Increased expression and function of glutamate transporters in multiple sclerosis

• Published in: Neurobiology of disease Vol. 21; no. 1; pp. 154 - 164
• Main Authors: Vallejo-Illarramendi, Ainara, Domercq, María, Pérez-Cerdá, Fernando, Ravid, Rivka, Matute, Carlos
• Format: Journal Article
• Language: English
• Published: United States Elsevier Inc 2006; Elsevier
• Subjects: Adult; Aged; Aged, 80 and over; Astrocytes; Astrocytes - physiology; Excitatory Amino Acid Transporter 1 - genetics; Excitatory Amino Acid Transporter 1 - metabolism; Excitatory Amino Acid Transporter 3 - genetics; Excitatory Amino Acid Transporter 3 - metabolism; Excitotoxicity; Female; Glutamate; Glutamate Plasma Membrane Transport Proteins - genetics; Glutamate Plasma Membrane Transport Proteins - metabolism; Glutamic Acid - metabolism; Humans; Male; Middle Aged; Multiple sclerosis; Multiple Sclerosis - metabolism; Multiple Sclerosis - physiopathology; Nerve Degeneration - metabolism; Nerve Degeneration - physiopathology; Neurotoxins - metabolism; Oligodendrocytes; Oligodendroglia - physiology; Oligonucleotide Array Sequence Analysis; Optic Nerve - metabolism; Optic Nerve - physiopathology; RNA, Messenger - analysis; Multiple sclerosis; Glutamate; Astrocytes; Excitotoxicity; Oligodendrocytes
• ISSN: 0969-9961; 1095-953X
• DOI: 10.1016/j.nbd.2005.06.017

Recent studies have shown that glutamate excitotoxicity may be a component in the etiology of multiple sclerosis (MS).
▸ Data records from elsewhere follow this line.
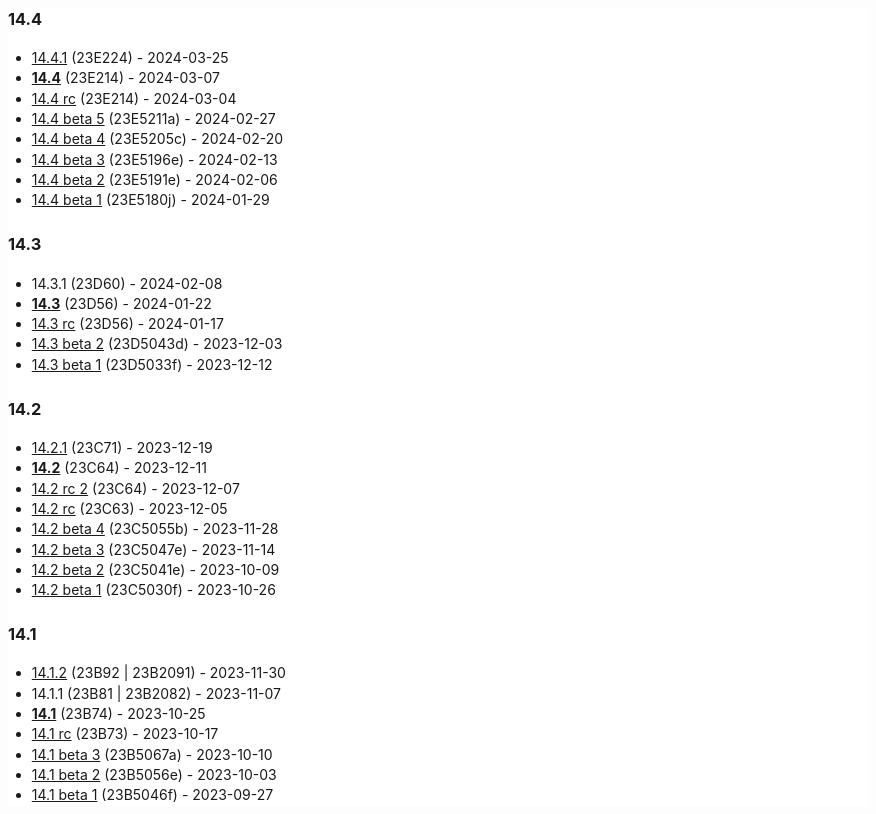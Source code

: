 ### 14.4

- [14.4.1](https://support.apple.com/en-us/HT214096) (23E224) - 2024-03-25
- **[14.4](https://developer.apple.com/documentation/macos-release-notes/macos-14_4-release-notes)** (23E214) - 2024-03-07
- [14.4 rc](https://developer.apple.com/documentation/macos-release-notes/macos-14_4-release-notes) (23E214) - 2024-03-04
- [14.4 beta 5](https://developer.apple.com/documentation/macos-release-notes/macos-14_4-release-notes) (23E5211a) - 2024-02-27
- [14.4 beta 4](https://developer.apple.com/documentation/macos-release-notes/macos-14_4-release-notes) (23E5205c) - 2024-02-20
- [14.4 beta 3](https://developer.apple.com/documentation/macos-release-notes/macos-14_4-release-notes) (23E5196e) - 2024-02-13
- [14.4 beta 2](https://developer.apple.com/documentation/macos-release-notes/macos-14_4-release-notes) (23E5191e) - 2024-02-06
- [14.4 beta 1](https://developer.apple.com/documentation/macos-release-notes/macos-14_4-release-notes) (23E5180j) - 2024-01-29

### 14.3

- 14.3.1 (23D60) - 2024-02-08
- **[14.3](https://developer.apple.com/documentation/macos-release-notes/macos-14_3-release-notes)** (23D56) - 2024-01-22
- [14.3 rc](https://developer.apple.com/documentation/macos-release-notes/macos-14_3-release-notes) (23D56) - 2024-01-17
- [14.3 beta 2](https://developer.apple.com/documentation/macos-release-notes/macos-14_3-release-notes) (23D5043d) - 2023-12-03
- [14.3 beta 1](https://developer.apple.com/documentation/macos-release-notes/macos-14_3-release-notes) (23D5033f) - 2023-12-12

### 14.2

- [14.2.1](https://support.apple.com/en-us/HT214048) (23C71) - 2023-12-19
- **[14.2](https://developer.apple.com/documentation/macos-release-notes/macos-14_2-release-notes)** (23C64) - 2023-12-11
- [14.2 rc 2](https://developer.apple.com/documentation/macos-release-notes/macos-14_2-release-notes) (23C64) - 2023-12-07
- [14.2 rc](https://developer.apple.com/documentation/macos-release-notes/macos-14_2-release-notes) (23C63) - 2023-12-05
- [14.2 beta 4](https://developer.apple.com/documentation/macos-release-notes/macos-14_2-release-notes) (23C5055b) - 2023-11-28
- [14.2 beta 3](https://developer.apple.com/documentation/macos-release-notes/macos-14_2-release-notes) (23C5047e) - 2023-11-14
- [14.2 beta 2](https://developer.apple.com/documentation/macos-release-notes/macos-14_2-release-notes) (23C5041e) - 2023-10-09
- [14.2 beta 1](https://developer.apple.com/documentation/macos-release-notes/macos-14_2-release-notes) (23C5030f) - 2023-10-26

### 14.1

- [14.1.2](https://support.apple.com/en-us/HT214032) (23B92 | 23B2091) - 2023-11-30
- 14.1.1 (23B81 | 23B2082) - 2023-11-07
- **[14.1](https://developer.apple.com/documentation/macos-release-notes/macos-14_1-release-notes)** (23B74) - 2023-10-25
- [14.1 rc](https://developer.apple.com/documentation/macos-release-notes/macos-14_1-release-notes) (23B73) - 2023-10-17
- [14.1 beta 3](https://developer.apple.com/documentation/macos-release-notes/macos-14_1-release-notes) (23B5067a) - 2023-10-10
- [14.1 beta 2](https://developer.apple.com/documentation/macos-release-notes/macos-14_1-release-notes) (23B5056e) - 2023-10-03
- [14.1 beta 1](https://developer.apple.com/documentation/macos-release-notes/macos-14_1-release-notes) (23B5046f) - 2023-09-27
Glutamate transporters determine the levels of extracellular glutamate and are essential to prevent excitotoxicity. We have analyzed here the expression of the glutamate transporters EAAT1, EAAT2 and EAAT3 in control and in MS optic nerve samples. We observed an overall increase in the level of the glutamate transporters EAAT1 and EAAT2 mRNA and protein. In turn, functional assays showed that glutamate uptake was also increased in MS samples. Furthermore, glutamate transporter increases were mimicked in rat optic nerves treated with excitotoxic levels of glutamate. Together, these results indicate that enhanced expression of glutamate transporters in MS constitutes a regulatory response of glial cells to toxic levels of glutamate in the CNS during inflammation and neurodegeneration.